Read the whole amazing post by Cathy Davidson here….
I have a basic literacy to add to the last century’s 3 R’s of “reading, ‘riting, ‘rithmetic.” Let’s add a 4th R: “algoRithm.” (Yes, I know that’s a fudge, but writing and arithmetic aren’t perfect either.)
The Case for Learning to Code
Let’s start emphasizing our 4th R in kindergarten, even preschool, since, like the other literacies, algorithmic thinking is foundational. Wikipedia defines “algorithm” as “a set of rules that precisely defines a sequence of operations.” It is a step-by-step approach to calculation. You use algorithms to program a computer or for Webcraft. It is almost the opposite of bubble-thinking. It provides an alternative to fact-based mastery and proposes, instead, iterative, process-oriented, constructive, innovative thinking.
In the most general sense, algorithms can be child’s play: a five-year-old customizing his Pokemon characters and game is already engaged in algorithmic thinking. Free, open-source programming languages like Scratch, developed by the MIT Media Lab, allow kids to learn introductory computational skills that lead to interactive animations, narratives, games, music, and art that they can post to the Web. They develop both design and problem-solving skills, alone or within a world-wide community. Hackasaurus, developed by Mozilla, allows youth to remix their favorite Web pages, and simultaneously develops “skills, attitudes, and ethics that help youth thrive in a remixable digital world.” Again, this is almost opposite of the educational values standardized by bubble testing.
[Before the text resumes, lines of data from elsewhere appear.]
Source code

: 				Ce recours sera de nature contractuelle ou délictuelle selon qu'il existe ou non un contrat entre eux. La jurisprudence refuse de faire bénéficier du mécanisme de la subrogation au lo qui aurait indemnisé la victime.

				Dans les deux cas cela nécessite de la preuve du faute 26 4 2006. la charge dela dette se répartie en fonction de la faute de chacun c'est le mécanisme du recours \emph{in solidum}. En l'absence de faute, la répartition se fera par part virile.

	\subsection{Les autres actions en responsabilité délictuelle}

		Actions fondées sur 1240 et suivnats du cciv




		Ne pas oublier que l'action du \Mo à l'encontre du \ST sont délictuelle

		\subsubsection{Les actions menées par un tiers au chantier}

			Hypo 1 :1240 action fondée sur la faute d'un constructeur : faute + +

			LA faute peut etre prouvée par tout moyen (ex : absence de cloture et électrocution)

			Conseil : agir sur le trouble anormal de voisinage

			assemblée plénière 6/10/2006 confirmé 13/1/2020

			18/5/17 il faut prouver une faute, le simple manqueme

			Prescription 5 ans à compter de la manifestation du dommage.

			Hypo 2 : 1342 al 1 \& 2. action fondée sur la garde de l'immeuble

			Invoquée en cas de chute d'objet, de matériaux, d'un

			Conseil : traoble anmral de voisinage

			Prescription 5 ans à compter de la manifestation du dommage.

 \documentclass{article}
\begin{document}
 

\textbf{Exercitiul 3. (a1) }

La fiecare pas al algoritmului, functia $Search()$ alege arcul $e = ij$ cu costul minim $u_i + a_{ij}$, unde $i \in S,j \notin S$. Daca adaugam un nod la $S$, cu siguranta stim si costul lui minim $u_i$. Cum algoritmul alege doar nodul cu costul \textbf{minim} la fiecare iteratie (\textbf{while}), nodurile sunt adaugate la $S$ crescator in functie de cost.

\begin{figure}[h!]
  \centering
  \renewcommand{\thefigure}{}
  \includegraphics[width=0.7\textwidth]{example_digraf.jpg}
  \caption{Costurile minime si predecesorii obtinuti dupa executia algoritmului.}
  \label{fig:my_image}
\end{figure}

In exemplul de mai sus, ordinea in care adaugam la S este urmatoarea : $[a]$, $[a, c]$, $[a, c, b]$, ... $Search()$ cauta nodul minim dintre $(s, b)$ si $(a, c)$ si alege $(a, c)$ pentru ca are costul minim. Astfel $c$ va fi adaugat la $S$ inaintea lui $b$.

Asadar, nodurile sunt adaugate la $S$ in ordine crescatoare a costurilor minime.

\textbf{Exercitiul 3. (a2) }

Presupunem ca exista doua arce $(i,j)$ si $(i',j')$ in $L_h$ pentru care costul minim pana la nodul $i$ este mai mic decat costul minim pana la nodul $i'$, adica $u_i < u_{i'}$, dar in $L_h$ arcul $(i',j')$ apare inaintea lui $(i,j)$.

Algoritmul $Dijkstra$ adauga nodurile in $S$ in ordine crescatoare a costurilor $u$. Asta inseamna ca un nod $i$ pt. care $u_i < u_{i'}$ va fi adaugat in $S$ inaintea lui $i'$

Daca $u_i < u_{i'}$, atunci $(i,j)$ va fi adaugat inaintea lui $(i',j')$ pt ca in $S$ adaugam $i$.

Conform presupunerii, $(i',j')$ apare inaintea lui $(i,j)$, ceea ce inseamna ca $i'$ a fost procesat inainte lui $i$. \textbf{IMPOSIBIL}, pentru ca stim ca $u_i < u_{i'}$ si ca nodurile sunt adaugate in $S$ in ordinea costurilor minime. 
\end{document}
What is marvelous about algorithmic thinking and Webmaking is that you can actually see abstract thinking transformed into your own customized multimedia stories on the Web, offered to a community, and therefore contributing to the Web. Algorithmic thinking is less about “learning code” than “learning to code.” Code is never finished, it is always in process, something you build on and, in many situations, that you build together with others. Answers aren’t simply “right” guesses among pre-determined choices, but puzzles to be worked over, improved, and adapted for the next situation, the next iteration. You look at examples, you try your own, you run the program, you see if it works. If it doesn’t, you see where you started to go wrong, return to that place, and try something else. The better you become, the more possibilities open for you. Your motivation for learning isn’t to score in the 99th percentile on your end-of-grade exam but to have more complex, surprising, or beautiful results that you can work on and share with your friends. Isn’t that what all learning should be?
There are other intellectual and social benefits from this 4th R. The 20th century’s division into “two cultures”—with the human, social and artistic disciplines on one side and the scientific and technological on the other—makes no sense in the world of Webcraft. In fact, algorithmic thinking is so much about process, invention, and customizing that, in some circles, there is still a healthy debate about whether writing code is an art form, a craft, or engineering. Is it thinking or doing? Is it writing or making? Is it theory or practice? The answer is “all of the above.” And that is what makes it such a radical alternative to bubble thinking where knowledge—subject matter, questions, answers—are discreet and disconnected one from the other.